How we create language content

How we create
language content

All of Oxford Languages’ content aims to describe, rather than prescribe, the way languages are used by people around the world. We take an evidence-based approach to language content creation, looking at real examples of the ways words are used in context to provide an accurate picture of a language.


To gather this evidence, we have a world-class language research programme that utilizes big data technologies to continuously monitor language development in real time.


Our corpora – massive collections of spoken and written language data – track and record the very latest language developments across an enormous variety of publications, covering everything from specialist journals to newspapers to social media posts.


We have large corpora in English, Arabic, Indonesian, and many other languages in development, enabling the lexicographers and language technologists who create our dictionaries, datasets, and language resources to identify new and emerging words in context and spot trends and patterns in usage, spelling, regional varieties, and more.


Another important source in our language research programme is language users themselves. We run reading programmes and appeals, workshops and classroom sessions, talking directly to a wide range of communities to record and reflect their language accurately and meaningfully.

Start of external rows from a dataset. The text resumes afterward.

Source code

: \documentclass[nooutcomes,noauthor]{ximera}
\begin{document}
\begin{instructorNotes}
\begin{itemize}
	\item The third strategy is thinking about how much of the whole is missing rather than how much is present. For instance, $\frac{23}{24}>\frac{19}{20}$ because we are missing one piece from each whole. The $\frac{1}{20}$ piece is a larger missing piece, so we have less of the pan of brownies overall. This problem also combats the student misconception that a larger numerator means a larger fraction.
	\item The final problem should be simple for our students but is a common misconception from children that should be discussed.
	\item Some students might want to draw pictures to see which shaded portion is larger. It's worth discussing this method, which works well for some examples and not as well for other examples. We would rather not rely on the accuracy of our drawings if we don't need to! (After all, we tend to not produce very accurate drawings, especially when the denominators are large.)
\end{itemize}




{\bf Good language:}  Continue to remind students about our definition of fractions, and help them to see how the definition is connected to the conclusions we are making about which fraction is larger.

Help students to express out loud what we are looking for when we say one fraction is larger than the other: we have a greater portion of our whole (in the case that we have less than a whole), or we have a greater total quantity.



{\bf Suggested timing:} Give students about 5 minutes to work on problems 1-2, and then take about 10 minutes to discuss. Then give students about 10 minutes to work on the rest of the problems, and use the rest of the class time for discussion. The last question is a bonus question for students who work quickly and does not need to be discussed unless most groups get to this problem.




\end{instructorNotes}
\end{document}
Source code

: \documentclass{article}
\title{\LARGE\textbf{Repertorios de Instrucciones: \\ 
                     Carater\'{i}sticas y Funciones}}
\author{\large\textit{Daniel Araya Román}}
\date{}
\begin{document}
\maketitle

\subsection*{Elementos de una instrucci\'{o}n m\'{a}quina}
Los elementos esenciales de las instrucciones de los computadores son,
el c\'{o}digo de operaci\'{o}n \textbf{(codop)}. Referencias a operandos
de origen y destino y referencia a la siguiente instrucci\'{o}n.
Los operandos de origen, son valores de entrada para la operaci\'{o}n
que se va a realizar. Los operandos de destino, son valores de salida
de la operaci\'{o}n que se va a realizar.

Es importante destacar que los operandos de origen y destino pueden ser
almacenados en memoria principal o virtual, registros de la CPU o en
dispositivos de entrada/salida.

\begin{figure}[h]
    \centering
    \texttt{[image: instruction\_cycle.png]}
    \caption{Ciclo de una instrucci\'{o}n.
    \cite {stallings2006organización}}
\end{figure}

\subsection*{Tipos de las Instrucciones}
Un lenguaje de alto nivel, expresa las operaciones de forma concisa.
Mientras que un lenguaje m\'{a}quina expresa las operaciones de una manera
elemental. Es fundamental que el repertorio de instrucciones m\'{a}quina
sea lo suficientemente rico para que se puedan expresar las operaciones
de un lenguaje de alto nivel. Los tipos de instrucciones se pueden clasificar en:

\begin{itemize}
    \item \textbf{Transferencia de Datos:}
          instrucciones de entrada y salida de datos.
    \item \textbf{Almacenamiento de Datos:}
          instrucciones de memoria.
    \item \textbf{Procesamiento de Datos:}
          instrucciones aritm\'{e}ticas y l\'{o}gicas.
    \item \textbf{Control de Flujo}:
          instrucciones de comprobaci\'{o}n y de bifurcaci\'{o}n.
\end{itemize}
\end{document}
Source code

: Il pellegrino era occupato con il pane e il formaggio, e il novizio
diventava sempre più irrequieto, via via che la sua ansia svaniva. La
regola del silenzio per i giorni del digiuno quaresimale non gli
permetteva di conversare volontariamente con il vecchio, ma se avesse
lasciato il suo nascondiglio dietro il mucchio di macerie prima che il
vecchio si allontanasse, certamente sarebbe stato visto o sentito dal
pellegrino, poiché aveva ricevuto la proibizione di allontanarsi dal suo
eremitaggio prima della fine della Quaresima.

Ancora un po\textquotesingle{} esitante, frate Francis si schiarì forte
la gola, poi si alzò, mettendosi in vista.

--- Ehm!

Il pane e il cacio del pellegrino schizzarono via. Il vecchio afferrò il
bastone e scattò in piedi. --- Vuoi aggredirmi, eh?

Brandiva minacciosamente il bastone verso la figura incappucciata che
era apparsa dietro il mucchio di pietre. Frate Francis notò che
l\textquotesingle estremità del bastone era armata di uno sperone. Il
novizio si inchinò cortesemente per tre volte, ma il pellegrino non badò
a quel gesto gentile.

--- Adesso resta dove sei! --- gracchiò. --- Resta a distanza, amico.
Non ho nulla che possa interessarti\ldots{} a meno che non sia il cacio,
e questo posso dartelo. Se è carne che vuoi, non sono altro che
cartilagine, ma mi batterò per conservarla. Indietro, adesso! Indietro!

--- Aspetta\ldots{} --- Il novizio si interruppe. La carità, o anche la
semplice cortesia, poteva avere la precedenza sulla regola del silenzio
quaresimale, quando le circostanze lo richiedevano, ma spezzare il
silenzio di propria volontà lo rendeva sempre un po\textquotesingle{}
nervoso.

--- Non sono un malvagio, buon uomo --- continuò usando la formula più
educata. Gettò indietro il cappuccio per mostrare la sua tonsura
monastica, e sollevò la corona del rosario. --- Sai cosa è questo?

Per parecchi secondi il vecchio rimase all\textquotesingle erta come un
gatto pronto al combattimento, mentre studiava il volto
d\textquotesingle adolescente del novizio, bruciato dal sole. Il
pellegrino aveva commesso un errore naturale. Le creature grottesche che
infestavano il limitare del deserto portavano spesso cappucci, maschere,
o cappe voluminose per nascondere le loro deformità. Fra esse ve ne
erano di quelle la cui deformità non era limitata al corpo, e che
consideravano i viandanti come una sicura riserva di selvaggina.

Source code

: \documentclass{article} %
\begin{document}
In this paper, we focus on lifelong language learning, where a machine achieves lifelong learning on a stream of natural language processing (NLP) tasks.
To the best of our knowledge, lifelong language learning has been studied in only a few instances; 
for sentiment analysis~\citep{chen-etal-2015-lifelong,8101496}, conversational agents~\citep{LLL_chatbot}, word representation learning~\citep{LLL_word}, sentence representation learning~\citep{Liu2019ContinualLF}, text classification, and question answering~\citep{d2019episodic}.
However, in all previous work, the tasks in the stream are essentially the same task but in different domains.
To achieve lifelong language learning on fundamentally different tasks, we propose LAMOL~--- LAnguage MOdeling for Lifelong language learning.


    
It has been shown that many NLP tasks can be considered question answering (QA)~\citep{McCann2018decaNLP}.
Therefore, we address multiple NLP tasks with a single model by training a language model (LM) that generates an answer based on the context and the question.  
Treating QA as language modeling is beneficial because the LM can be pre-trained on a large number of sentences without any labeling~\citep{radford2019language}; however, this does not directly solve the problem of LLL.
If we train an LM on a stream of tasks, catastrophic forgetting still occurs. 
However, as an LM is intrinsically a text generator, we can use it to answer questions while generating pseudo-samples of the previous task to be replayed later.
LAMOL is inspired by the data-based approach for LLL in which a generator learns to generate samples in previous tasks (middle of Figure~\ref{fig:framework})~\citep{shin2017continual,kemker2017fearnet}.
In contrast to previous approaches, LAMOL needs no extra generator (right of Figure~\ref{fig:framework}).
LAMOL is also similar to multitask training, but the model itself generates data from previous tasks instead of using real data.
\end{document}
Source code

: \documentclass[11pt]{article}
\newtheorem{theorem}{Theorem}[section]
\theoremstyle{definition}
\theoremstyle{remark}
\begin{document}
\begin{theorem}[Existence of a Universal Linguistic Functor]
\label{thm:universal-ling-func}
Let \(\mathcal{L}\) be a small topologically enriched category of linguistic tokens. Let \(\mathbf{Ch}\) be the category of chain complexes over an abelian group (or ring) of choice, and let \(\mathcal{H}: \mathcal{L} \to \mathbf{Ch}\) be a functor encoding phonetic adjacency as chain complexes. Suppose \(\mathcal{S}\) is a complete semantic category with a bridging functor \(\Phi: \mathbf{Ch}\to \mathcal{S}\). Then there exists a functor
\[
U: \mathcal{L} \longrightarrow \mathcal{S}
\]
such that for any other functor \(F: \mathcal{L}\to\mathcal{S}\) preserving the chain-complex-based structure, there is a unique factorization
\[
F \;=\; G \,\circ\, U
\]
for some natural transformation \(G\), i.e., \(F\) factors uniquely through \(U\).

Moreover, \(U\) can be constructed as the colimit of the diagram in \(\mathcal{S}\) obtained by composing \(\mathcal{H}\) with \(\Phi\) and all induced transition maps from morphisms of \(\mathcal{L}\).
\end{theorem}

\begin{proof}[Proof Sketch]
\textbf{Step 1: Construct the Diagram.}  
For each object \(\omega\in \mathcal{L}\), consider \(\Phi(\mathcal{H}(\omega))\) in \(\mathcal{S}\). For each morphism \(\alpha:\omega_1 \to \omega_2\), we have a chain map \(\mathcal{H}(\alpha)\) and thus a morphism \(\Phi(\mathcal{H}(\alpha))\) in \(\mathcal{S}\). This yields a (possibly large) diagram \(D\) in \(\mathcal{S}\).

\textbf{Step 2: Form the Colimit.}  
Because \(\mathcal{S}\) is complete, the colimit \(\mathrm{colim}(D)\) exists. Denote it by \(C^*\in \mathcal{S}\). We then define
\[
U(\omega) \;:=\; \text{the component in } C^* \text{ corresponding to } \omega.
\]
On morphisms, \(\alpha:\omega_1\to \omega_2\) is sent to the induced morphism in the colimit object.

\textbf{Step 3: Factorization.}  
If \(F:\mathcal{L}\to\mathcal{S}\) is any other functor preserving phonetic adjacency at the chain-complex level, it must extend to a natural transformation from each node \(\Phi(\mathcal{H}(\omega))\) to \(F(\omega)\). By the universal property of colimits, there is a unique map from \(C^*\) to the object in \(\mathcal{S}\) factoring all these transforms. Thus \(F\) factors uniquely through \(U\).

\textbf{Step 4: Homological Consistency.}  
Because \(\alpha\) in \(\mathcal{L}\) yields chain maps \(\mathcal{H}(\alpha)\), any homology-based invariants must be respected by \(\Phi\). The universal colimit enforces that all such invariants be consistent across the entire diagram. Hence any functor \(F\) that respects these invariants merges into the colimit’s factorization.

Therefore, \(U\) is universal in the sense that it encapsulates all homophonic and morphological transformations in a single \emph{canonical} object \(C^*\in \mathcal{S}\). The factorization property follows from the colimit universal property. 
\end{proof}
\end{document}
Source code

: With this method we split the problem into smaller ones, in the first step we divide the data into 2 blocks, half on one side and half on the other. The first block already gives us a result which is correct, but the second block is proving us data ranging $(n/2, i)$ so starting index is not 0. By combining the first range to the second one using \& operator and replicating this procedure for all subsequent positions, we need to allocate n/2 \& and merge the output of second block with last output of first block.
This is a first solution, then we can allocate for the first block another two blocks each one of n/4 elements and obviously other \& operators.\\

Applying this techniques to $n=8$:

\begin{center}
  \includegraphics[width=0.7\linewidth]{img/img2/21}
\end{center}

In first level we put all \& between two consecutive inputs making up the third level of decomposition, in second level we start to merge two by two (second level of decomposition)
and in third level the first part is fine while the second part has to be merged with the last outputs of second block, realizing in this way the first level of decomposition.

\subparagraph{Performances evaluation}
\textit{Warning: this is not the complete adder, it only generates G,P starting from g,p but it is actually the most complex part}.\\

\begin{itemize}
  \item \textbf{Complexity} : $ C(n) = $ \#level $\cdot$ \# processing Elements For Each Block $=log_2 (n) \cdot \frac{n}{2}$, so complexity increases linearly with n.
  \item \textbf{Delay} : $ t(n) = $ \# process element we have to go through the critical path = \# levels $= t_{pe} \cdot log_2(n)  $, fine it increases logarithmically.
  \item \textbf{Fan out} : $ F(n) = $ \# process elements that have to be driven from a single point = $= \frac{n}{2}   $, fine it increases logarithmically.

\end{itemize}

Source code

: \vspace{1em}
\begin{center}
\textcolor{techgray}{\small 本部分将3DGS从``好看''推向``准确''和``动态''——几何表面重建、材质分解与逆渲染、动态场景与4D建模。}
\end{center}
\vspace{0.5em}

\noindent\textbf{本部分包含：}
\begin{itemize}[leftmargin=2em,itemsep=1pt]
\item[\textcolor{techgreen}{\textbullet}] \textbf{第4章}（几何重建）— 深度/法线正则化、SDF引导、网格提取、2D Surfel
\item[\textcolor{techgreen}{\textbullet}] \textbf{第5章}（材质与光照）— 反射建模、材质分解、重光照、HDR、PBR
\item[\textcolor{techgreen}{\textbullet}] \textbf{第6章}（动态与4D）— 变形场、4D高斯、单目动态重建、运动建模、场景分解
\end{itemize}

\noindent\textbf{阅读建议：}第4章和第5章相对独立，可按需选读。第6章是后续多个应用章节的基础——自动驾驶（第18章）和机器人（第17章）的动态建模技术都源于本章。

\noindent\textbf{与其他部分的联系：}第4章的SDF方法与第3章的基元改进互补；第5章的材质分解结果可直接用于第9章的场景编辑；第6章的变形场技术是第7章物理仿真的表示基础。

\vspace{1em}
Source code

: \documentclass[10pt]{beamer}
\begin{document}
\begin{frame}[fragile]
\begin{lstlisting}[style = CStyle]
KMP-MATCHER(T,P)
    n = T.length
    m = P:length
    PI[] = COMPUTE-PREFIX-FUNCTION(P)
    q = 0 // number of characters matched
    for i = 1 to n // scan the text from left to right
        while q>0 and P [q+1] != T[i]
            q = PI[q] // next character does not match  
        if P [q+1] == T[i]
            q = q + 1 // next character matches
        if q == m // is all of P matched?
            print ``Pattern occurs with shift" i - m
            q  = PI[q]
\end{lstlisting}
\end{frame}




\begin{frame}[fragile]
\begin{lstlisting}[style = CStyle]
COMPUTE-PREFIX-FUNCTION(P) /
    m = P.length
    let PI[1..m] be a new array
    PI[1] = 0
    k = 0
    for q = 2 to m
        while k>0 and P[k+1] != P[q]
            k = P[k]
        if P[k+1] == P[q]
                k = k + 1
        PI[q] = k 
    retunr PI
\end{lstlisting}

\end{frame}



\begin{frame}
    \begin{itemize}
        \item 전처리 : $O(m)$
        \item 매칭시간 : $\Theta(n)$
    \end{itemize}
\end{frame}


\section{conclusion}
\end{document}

This is especially important for languages that are not well represented online and so cannot be accurately tracked through our corpus technology at this point in time. Documenting the varieties and dialects of a language by its speakers enables us to create new resources and build new corpora to ensure that these communities benefit from digital access and representation.


Our expert team of lexicographers source all of our descriptive sentence examples from our vast language databases to provide accurate and meaningful descriptions of words in use. The team analyses the corpus data to select examples that support a word in the correct grammatical and semantic context without distracting from the essential information the definition conveys.


We do our best to eliminate sentence examples that repeat factually incorrect, prejudiced, or offensive statements from the source and are always grateful when readers inform us of cases that do not meet our rigorous quality standards – whether due to human error or changing cultural sensitivities – so that we can review and update our content.


All of our content, sourced via corpora and community initiatives alike, is the result of continuous research and review as we seek to document and describe new language developments as they unfold, providing the world’s most trusted language content.